The KraussMaffei purchase was a drop in the ocean for industrial mergers and acquisitions for China in record-breaking 2016 , which also included the takeover of Kuka by the Midea Group. In 2015, the country reached new highs for M&A with $677.5 billion invested, according to data from PwC, but this figure was smashed in the following 12 months, with $753.5 billion, dropping to $671.0 billion in 2017 – which is still nearly double the $370.4 billion recorded in 2014.
Industry, technology and materials are of significant interest to Chinese investors, spending $57.9 billion, $47.1 billion and $34.7 billion in M&A in these markets respectively in 2017, which were largely similar to the previous years’ data. One of the key differences was in 2017, there were fewer mega deals, while overseas regulators began to take a closer look at Chinese M&A, which in 2016 amounted to more than 2014 and 2015’s M&A investment combined.
Germany shored up its measures to step in and prevent unwanted takeovers in July of last year, with 80 deals being explored since the government tightened its investigation of these purchases and this week the government’s decision to block the takeover of North Rhine-Westphalia-based Leifeld Metal Spinning by Yantai Taihai Group made headlines.
The decision follows a government review looking into the negative impact of the sale, concluding the purchase would ‘raise national security concerns’.
The company is a leading producer of metals for the automotive, aerospace and nuclear industries.

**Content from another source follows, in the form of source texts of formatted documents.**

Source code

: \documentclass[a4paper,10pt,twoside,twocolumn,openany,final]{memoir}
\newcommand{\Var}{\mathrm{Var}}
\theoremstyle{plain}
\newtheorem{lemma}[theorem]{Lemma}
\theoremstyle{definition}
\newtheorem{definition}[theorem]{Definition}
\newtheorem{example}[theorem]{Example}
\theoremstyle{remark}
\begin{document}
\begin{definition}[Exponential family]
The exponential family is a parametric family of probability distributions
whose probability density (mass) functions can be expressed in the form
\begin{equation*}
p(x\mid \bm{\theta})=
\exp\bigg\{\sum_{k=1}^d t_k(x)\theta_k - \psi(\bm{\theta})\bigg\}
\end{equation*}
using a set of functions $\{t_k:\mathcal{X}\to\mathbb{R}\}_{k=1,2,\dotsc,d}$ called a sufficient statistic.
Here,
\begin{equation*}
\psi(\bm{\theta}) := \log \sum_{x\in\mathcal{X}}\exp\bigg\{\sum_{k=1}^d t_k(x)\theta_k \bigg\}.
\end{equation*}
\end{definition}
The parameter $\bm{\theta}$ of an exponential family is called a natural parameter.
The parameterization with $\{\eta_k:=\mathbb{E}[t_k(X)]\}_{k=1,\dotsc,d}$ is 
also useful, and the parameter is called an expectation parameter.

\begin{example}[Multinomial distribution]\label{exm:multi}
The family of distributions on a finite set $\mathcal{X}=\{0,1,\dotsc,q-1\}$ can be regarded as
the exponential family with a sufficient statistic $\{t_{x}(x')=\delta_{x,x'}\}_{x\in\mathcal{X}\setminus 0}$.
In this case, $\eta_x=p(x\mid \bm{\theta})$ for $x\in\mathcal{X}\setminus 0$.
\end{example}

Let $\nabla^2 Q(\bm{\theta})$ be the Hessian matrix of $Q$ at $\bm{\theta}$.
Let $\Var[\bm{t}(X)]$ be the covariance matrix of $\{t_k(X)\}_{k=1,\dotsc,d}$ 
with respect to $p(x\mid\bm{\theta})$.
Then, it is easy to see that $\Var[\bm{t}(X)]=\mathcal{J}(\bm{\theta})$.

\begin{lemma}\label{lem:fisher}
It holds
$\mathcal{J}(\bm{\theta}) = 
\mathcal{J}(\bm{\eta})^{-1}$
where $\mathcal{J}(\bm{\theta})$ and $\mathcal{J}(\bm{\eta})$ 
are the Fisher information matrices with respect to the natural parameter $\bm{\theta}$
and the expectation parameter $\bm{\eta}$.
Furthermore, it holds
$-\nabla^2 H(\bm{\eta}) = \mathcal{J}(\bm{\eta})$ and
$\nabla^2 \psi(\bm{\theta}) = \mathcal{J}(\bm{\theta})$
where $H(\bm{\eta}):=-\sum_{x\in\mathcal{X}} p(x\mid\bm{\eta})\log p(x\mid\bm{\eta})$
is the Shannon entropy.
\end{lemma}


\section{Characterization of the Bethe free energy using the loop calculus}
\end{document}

Deputy Director at the Mercator Institute for Chinese Studies in Berlin was quoted as saying that “Germany is well aware of the threat” China poses in terms of its ambitions to lead the world in advanced manufacturing under its Made in China 2025 programme.

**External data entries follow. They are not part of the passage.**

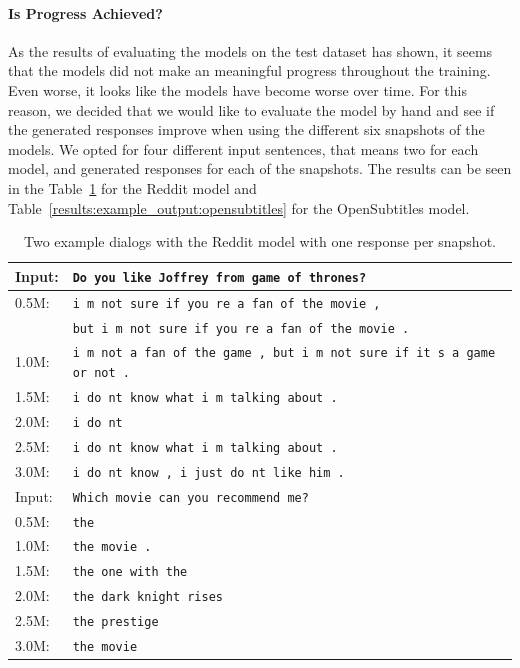\paragraph{Is Progress Achieved?} As the results of evaluating the models on the test dataset has shown, it seems that the models did not make an meaningful progress throughout the training. Even worse, it looks like the models have become worse over time. For this reason, we decided that we would like to evaluate the model by hand and see if the generated responses improve when using the different six snapshots of the models. We opted for four different input sentences, that means two for each model, and generated responses for each of the snapshots. The results can be seen in the Table~\ref{results:example_output:reddit} for the Reddit model and Table~\ref{results:example_output:opensubtitles} for the OpenSubtitles model.

\begin{table}[H]
	\centering
	\begin{adjustbox}{max width=\textwidth}
		\begin{tabular}{ll}
			\toprule
			Input: 	& \texttt{Do you like Joffrey from game of thrones?}\\
			\midrule
			0.5M: 	& \texttt{i m not sure if you re a fan of the movie ,}\\
			& \texttt{but i m not sure if you re a fan of the movie .}\\
			1.0M: 	& \texttt{i m not a fan of the game , but i m not sure if it s a game or not .}\\
			1.5M:	& \texttt{i do nt know what i m talking about .}\\
			2.0M:	& \texttt{i do nt }\\
			2.5M:	& \texttt{i do nt know what i m talking about .}\\
			3.0M:	& \texttt{i do nt know , i just do nt like him .}\\
			\midrule
			Input: 	& \texttt{Which movie can you recommend me?}\\
			\midrule
			0.5M: 	& \texttt{the}\\
			1.0M: 	& \texttt{the movie .}\\
			1.5M:	& \texttt{the one with the}\\
			2.0M:	& \texttt{the dark knight rises}\\
			2.5M:	& \texttt{the prestige}\\
			3.0M:	& \texttt{the movie}\\
			\bottomrule
		\end{tabular}
	\end{adjustbox}
	\caption{Two example dialogs with the Reddit model with one response per snapshot.}
	\label{results:example_output:reddit}
\end{table}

Germany is following the likes of Canada, the UK and the US, where the Trump government’s manifesto has been unsentimental in its mission to pull the ladder up from China’s grasp.
Head of Berlin’s DIW economic institute Marcel Fratzscher was quoted by Bloomberg as saying that blocking the Leifeld purchase was “probably the right move”.
“You have to ask yourself why Chinese companies with no foothold in Europe are willing to pay so much more than other competitors to buy up these firms?”